Allez-vous essaimer ce type d’incubateur un peu partout dans le monde?
Non, mais nous avons 3 500 chercheurs, et en tant que leader mondial de la beauté, nous sommes très tournés vers l’innovation. C’est notre mission d’apporter la beauté pour tous, en alliant qualité, sécurité et un bon rapport qualité/prix. Pour nourrir ces innovations, nous avons ces laboratoires et des accords de partenariat avec des universités, des laboratoires de recherche, cette antenne dans la Silicon Valley, un laboratoire en France, qui fait de la recherche sur de la peau reconstituée, afin de s’assurer de l’innocuité de nos produits.
Passion, innovation, responsabilité et entreprenariat sont des valeurs-clés de L’Oréal. Comment y faire carrière?
Nous avons plus de 32 marques, concentrées uniquement sur le métier de la beauté, donc nous avons ce que l’on appelle, en termes d’organisation, une flottille de petits bateaux. Vous avez la possibilité, assez vite, de prendre des commandements. Par exemple, au Liban, vous avez une Division Cosmétique active, une Division Luxe, une Division Produits professionnels, etc, et chacune est pilotée comme des petits bateaux par des entrepreneurs. Comme nous sommes dans des structures de taille humaine, cela permet de donner assez vite des responsabilités à des jeunes. Au Liban, la moyenne d’âge est de 35 à 39 ans. On peut grimper les échelons rapidement. On peut faire des parcours croisés, multiplier les expériences dans les différentes divisions. Chaque année, il y a au moins deux Talent management meeting, des feedback d’entretiens avec nos employés, portant sur leurs performances mais aussi sur leurs attentes de développement de carrière, de son plan de formation.
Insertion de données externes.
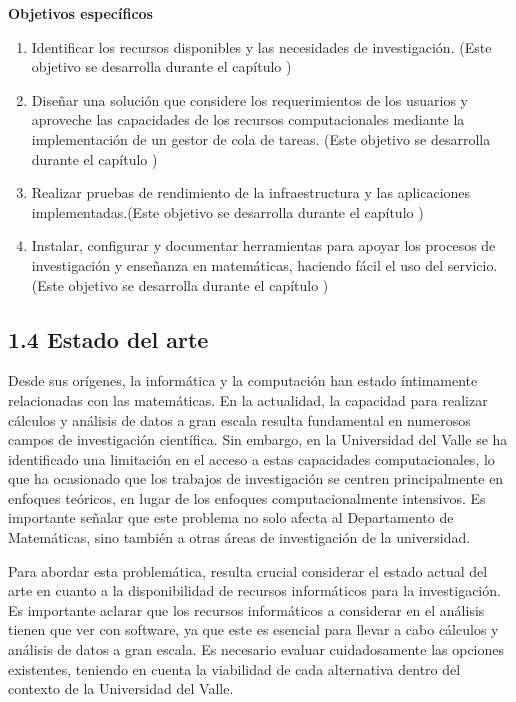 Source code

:\begin{spacing}{1.5}
  \textbf{Objetivos específicos}
  \begin{enumerate}
    \item Identificar los recursos disponibles y las necesidades de investigación. (Este objetivo se desarrolla durante el capítulo )
    \item Diseñar una solución que considere los requerimientos de los usuarios y aproveche las capacidades de los recursos computacionales mediante la implementación de un gestor de cola de tareas. (Este objetivo se desarrolla durante el capítulo )
    \item  Realizar pruebas de rendimiento de la infraestructura y las aplicaciones implementadas.(Este objetivo se desarrolla durante el capítulo )
    \item Instalar, configurar y documentar herramientas para apoyar los procesos de investigación y enseñanza en matemáticas, haciendo fácil el uso del servicio.(Este objetivo se desarrolla durante el capítulo )\newline
  \end{enumerate}

  \subsection{1.4 Estado del arte}

  Desde sus orígenes, la informática y la computación han estado íntimamente relacionadas con las matemáticas. En la actualidad, la capacidad para realizar cálculos y análisis de datos a gran escala resulta fundamental en numerosos campos de investigación científica. Sin embargo, en la Universidad del Valle se ha identificado una limitación en el acceso a estas capacidades computacionales, lo que ha ocasionado que los trabajos de investigación se centren principalmente en enfoques teóricos, en lugar de los enfoques computacionalmente intensivos. Es importante señalar que este problema no solo afecta al Departamento de Matemáticas, sino también a otras áreas de investigación de la universidad.

  Para abordar esta problemática, resulta crucial considerar el estado actual del arte en cuanto a la disponibilidad de recursos informáticos para la investigación. Es importante aclarar que los recursos informáticos a considerar en el análisis tienen que ver con software, ya que este es esencial para llevar a cabo cálculos y análisis de datos a gran escala. Es necesario evaluar cuidadosamente las opciones existentes, teniendo en cuenta la viabilidad de cada alternativa dentro del contexto de la Universidad del Valle.


\end{spacing}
La mobilité est-elle une qualité exigée?
Cela dépend. Quelqu’un qui est au Liban peut y rester, tout en changeant de division, de fonction, nous sommes très ouverts aux personnes qui passent du marketing à la communication, au commercial, pour compléter leur expérience. Si l’on veut exercer des responsabilités importantes, une expérience internationale est une bonne chose. Nous avons aujourd’hui 1 000 expatriés, dont 47% de femmes et 53% d’hommes, c’est très équilibré. Au sein du comité de L’Oréal Levant, il y a aussi 66% de femmes et 33% d’hommes. C’est une volonté du groupe L’Oréal. De même, au sein du Comité exécutif, nous avons un tiers de femmes.
Cette dimension de responsabilité sociale est-elle incontournable aujourd’hui?
Oui, nous sommes très attachés à la diversité en général, car c’est une source de richesse. Cela génère de la performance économique, ce n’est pas uniquement pour être exemplaire vis-à-vis des stakeholders, c’est aussi parce qu’on pense que cette diversité participe à la bonne performance de l’entreprise.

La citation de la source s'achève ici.